Global stocks rebound but China plunge continues

Volatile global markets got some respite from the latest blood-letting on Tuesday as bargain hunters nudged up Asian and European stocks, though China, at the center of the rout, was smashed again, Reuters reported.

The dollar and oil prices saw their first rises in five days and some of the positions in safe-haven bonds and currencies such as the yen and the euro were also cut as investors nervously dipped their toes back in the still choppy waters.

China’s main equity markets saw another huge 8 percent drop and Japan’s Nikkei slumped 4 percent, but the rest of Asia was calmer overall.

Europe also started on a firmer footing after Monday’s global beating had wiped around 450 billion euros (US$520.7 billion) off the value of its leading stock markets.

The pan-European FTSEurofirst 300 index clawed back 1.7 percent of the more than 5 percent it had lost as London, Paris and Frankfurt bounced 1.5-1.7 percent.

“We are seeing signs of relief with European stocks opening higher despite China extending its losses,” said Piotr Matys, an emerging markets expert at Rabobank in London.

“We are trying to decouple but I think it’s too early to declare the worst is over though and we are out of the woods. The way I see it is that this is a bit of a technical correction after things got a bit oversold.”

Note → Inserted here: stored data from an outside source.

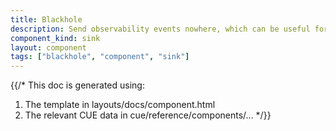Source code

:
 ```yaml
---
title: Blackhole
description: Send observability events nowhere, which can be useful for debugging purposes
component_kind: sink
layout: component
tags: ["blackhole", "component", "sink"]
---
```


{{/*
This doc is generated using:

1. The template in layouts/docs/component.html
2. The relevant CUE data in cue/reference/components/...
*/}}
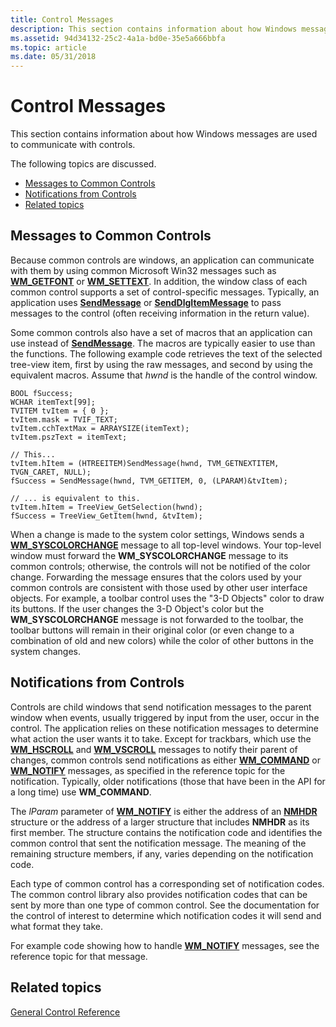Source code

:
 ```yaml
---
title: Control Messages
description: This section contains information about how Windows messages are used to communicate with controls.
ms.assetid: 94d34132-25c2-4a1a-bd0e-35e5a666bbfa
ms.topic: article
ms.date: 05/31/2018
---
```


# Control Messages

This section contains information about how Windows messages are used to communicate with controls.

The following topics are discussed.

-   [Messages to Common Controls](#messages-to-common-controls)
-   [Notifications from Controls](#notifications-from-controls)
-   [Related topics](#related-topics)

## Messages to Common Controls

Because common controls are windows, an application can communicate with them by using common Microsoft Win32 messages such as [**WM\_GETFONT**](/windows/desktop/winmsg/wm-getfont) or [**WM\_SETTEXT**](/windows/desktop/winmsg/wm-settext). In addition, the window class of each common control supports a set of control-specific messages. Typically, an application uses [**SendMessage**](/windows/desktop/api/winuser/nf-winuser-sendmessage) or [**SendDlgItemMessage**](/windows/desktop/api/winuser/nf-winuser-senddlgitemmessagea) to pass messages to the control (often receiving information in the return value).

Some common controls also have a set of macros that an application can use instead of [**SendMessage**](/windows/desktop/api/winuser/nf-winuser-sendmessage). The macros are typically easier to use than the functions. The following example code retrieves the text of the selected tree-view item, first by using the raw messages, and second by using the equivalent macros. Assume that *hwnd* is the handle of the control window.


```
BOOL fSuccess;
WCHAR itemText[99];
TVITEM tvItem = { 0 };
tvItem.mask = TVIF_TEXT;
tvItem.cchTextMax = ARRAYSIZE(itemText);
tvItem.pszText = itemText;

// This...
tvItem.hItem = (HTREEITEM)SendMessage(hwnd, TVM_GETNEXTITEM, TVGN_CARET, NULL);
fSuccess = SendMessage(hwnd, TVM_GETITEM, 0, (LPARAM)&tvItem);

// ... is equivalent to this.
tvItem.hItem = TreeView_GetSelection(hwnd);
fSuccess = TreeView_GetItem(hwnd, &tvItem);
```



When a change is made to the system color settings, Windows sends a [**WM\_SYSCOLORCHANGE**](/windows/desktop/gdi/wm-syscolorchange) message to all top-level windows. Your top-level window must forward the **WM\_SYSCOLORCHANGE** message to its common controls; otherwise, the controls will not be notified of the color change. Forwarding the message ensures that the colors used by your common controls are consistent with those used by other user interface objects. For example, a toolbar control uses the "3-D Objects" color to draw its buttons. If the user changes the 3-D Object's color but the **WM\_SYSCOLORCHANGE** message is not forwarded to the toolbar, the toolbar buttons will remain in their original color (or even change to a combination of old and new colors) while the color of other buttons in the system changes.

## Notifications from Controls

Controls are child windows that send notification messages to the parent window when events, usually triggered by input from the user, occur in the control. The application relies on these notification messages to determine what action the user wants it to take. Except for trackbars, which use the [**WM\_HSCROLL**](wm-hscroll.md) and [**WM\_VSCROLL**](wm-vscroll.md) messages to notify their parent of changes, common controls send notifications as either [**WM\_COMMAND**](/windows/desktop/menurc/wm-command) or [**WM\_NOTIFY**](wm-notify.md) messages, as specified in the reference topic for the notification. Typically, older notifications (those that have been in the API for a long time) use **WM\_COMMAND**.

The *lParam* parameter of [**WM\_NOTIFY**](wm-notify.md) is either the address of an [**NMHDR**](/windows/desktop/api/richedit/ns-richedit-nmhdr) structure or the address of a larger structure that includes **NMHDR** as its first member. The structure contains the notification code and identifies the common control that sent the notification message. The meaning of the remaining structure members, if any, varies depending on the notification code.

Each type of common control has a corresponding set of notification codes. The common control library also provides notification codes that can be sent by more than one type of common control. See the documentation for the control of interest to determine which notification codes it will send and what format they take.

For example code showing how to handle [**WM\_NOTIFY**](wm-notify.md) messages, see the reference topic for that message.

## Related topics

<dl> <dt>

[General Control Reference](common-control-reference.md)
</dt> </dl>

 

 
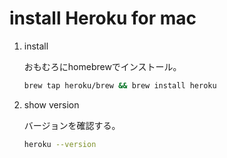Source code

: # install Heroku for mac

1. install

    おもむろにhomebrewでインストール。

    ``` bash
    brew tap heroku/brew && brew install heroku
    ```

2. show version

    バージョンを確認する。

    ``` bash
    heroku --version
    ```
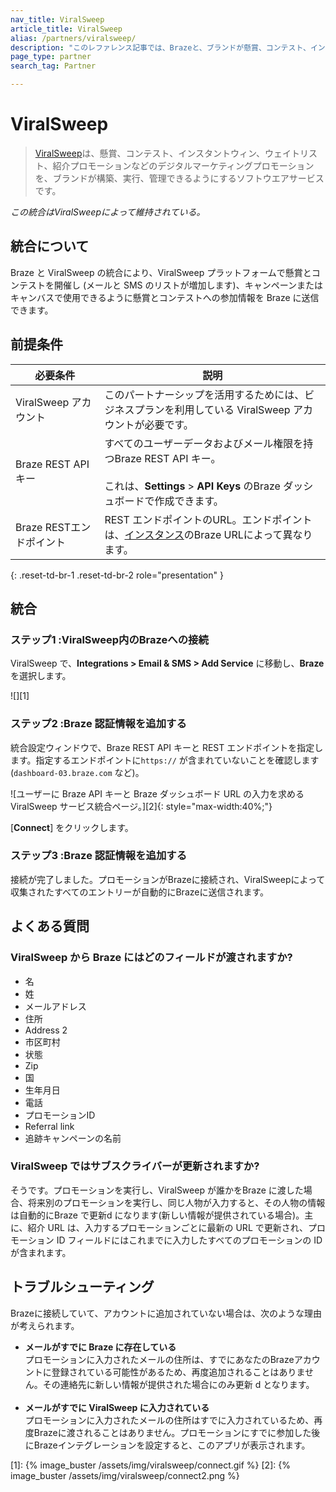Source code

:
 ```yaml
---
nav_title: ViralSweep
article_title: ViralSweep
alias: /partners/viralsweep/
description: "このレファレンス記事では、Brazeと、ブランドが懸賞、コンテスト、インスタント・ウィン、ウェイトリスト、紹介プロモーションなどのデジタルマーケティングプロモーションを構築、実行、管理できるソフトウェアサービス「ViralSweep」との提携について概説する。"
page_type: partner
search_tag: Partner

---
```


# ViralSweep

> [ViralSweep](https://viralsweep.com)は、懸賞、コンテスト、インスタントウィン、ウェイトリスト、紹介プロモーションなどのデジタルマーケティングプロモーションを、ブランドが構築、実行、管理できるようにするソフトウエアサービスです。 

_この統合はViralSweepによって維持されている。_

## 統合について

Braze と ViralSweep の統合により、ViralSweep プラットフォームで懸賞とコンテストを開催し (メールと SMS のリストが増加します)、キャンペーンまたはキャンバスで使用できるように懸賞とコンテストへの参加情報を Braze に送信できます。 

## 前提条件

| 必要条件 | 説明 |
| ----------- | ----------- |
| ViralSweep アカウント | このパートナーシップを活用するためには、ビジネスプランを利用している ViralSweep アカウントが必要です。 |
| Braze REST API キー | すべてのユーザーデータおよびメール権限を持つBraze REST API キー。<br><br> これは、**Settings** > **API Keys** のBraze ダッシュボードで作成できます。 |
|Braze RESTエンドポイント | REST エンドポイントのURL。エンドポイントは、[インスタンス]({{site.baseurl}}/api/basics/#endpoints)のBraze URLによって異なります。 |
{: .reset-td-br-1 .reset-td-br-2 role="presentation" }

## 統合

### ステップ1 :ViralSweep内のBrazeへの接続

ViralSweep で、**Integrations > Email & SMS > Add Service** に移動し、**Braze** を選択します。 

![][1]

### ステップ2 :Braze 認証情報を追加する

統合設定ウィンドウで、Braze REST API キーと REST エンドポイントを指定します。指定するエンドポイントに`https://` が含まれていないことを確認します(`dashboard-03.braze.com` など)。 

![ユーザーに Braze API キーと Braze ダッシュボード URL の入力を求める ViralSweep サービス統合ページ。][2]{: style="max-width:40%;"}

[**Connect**] をクリックします。

### ステップ3 :Braze 認証情報を追加する
接続が完了しました。プロモーションがBrazeに接続され、ViralSweepによって収集されたすべてのエントリーが自動的にBrazeに送信されます。

## よくある質問

### ViralSweep から Braze にはどのフィールドが渡されますか?
- 名
- 姓
- メールアドレス
- 住所
- Address 2
- 市区町村
- 状態
- Zip
- 国
- 生年月日
- 電話
- プロモーションID
- Referral link
- 追跡キャンペーンの名前

### ViralSweep ではサブスクライバーが更新されますか?
そうです。プロモーションを実行し、ViralSweep が誰かをBraze に渡した場合、将来別のプロモーションを実行し、同じ人物が入力すると、その人物の情報は自動的にBraze で更新d になります(新しい情報が提供されている場合)。主に、紹介 URL は、入力するプロモーションごとに最新の URL で更新され、プロモーション ID フィールドにはこれまでに入力したすべてのプロモーションの ID が含まれます。

## トラブルシューティング

Brazeに接続していて、アカウントに追加されていない場合は、次のような理由が考えられます。

- **メールがすでに Braze に存在している**<br>
プロモーションに入力されたメールの住所は、すでにあなたのBrazeアカウントに登録されている可能性があるため、再度追加されることはありません。その連絡先に新しい情報が提供された場合にのみ更新 d となります。<br><br>
- **メールがすでに ViralSweep に入力されている**<br>
プロモーションに入力されたメールの住所はすでに入力されているため、再度Brazeに渡されることはありません。プロモーションにすでに参加した後にBrazeインテグレーションを設定すると、このアプリが表示されます。


[1]: {% image_buster /assets/img/viralsweep/connect.gif %}
[2]: {% image_buster /assets/img/viralsweep/connect2.png %}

The currency market was also calmer. The dollar rose against the yen as it pulled out of a four-day slide that had left it at a seven-month low.

“The recent turmoil has left even the most hardened trader gasping for air. And there’s probably more to come,” said Frederic Neumann, HSBC’s co-head of Asian economics research, in a note to clients.

“China’s economy continues to slow and the [US Federal Reserve] may still hike rates before the end of the year. That puts further cracks into the two main growth pillars for the world economy of recent years: Chinese demand [including commodities] and easy money,” Neumann said.

However, he said a re-run of Asia’s financial crisis in the late 1990s was unlikely.

US stock futures gained 2.0 percent, aiding performance in some markets.

“There appears to be buyback as many markets look oversold after panicky selling in the last few days. Even the shares that had little business ties with China were sold,” said Yukino Yamada, senior strategist at Daiwa Securities.

Mainland Chinese shares had another calamitous day, with the Shanghai Composite Index falling another 8 percent and breaking below the psychological level of 3,000.

The index fell 15 percent the previous three days, including an 8.5 percent collapse on Monday.

Hong Kong’s benchmark Hang Seng Index was a tad higher.

Underlining concerns about China, Japanese Finance Minister Taro Aso said on Tuesday he hoped China would take action to stabilize its economy and that Tokyo had no plan for now to unveil its own new economic stimulus package.

Global share markets have been hit by worries that the Chinese economy, the most important engine for the world economy, was growing at a much slower pace than Beijing’s 7 percent target for 2015.

Investors are also unnerved by uncertainty over US monetary policy. The Federal Reserve has said it plans to raise interest rates this year for the first time in almost a decade.

The heavy fall in share prices worldwide over the past week has sharply reduced expectations of a US rate hike in September, but the outlook is far from clear.

Oil prices also stabilized, after plunging more than 6 percent and hitting six and a half year lows.

US crude futures traded at US$38.73 per barrel, up 1.2 percent on the day, while Brent crude futures last stood at US$43.03 after having fallen to US$42.23 on Monday.

Copper nudged up a fraction to US$4,956 a ton.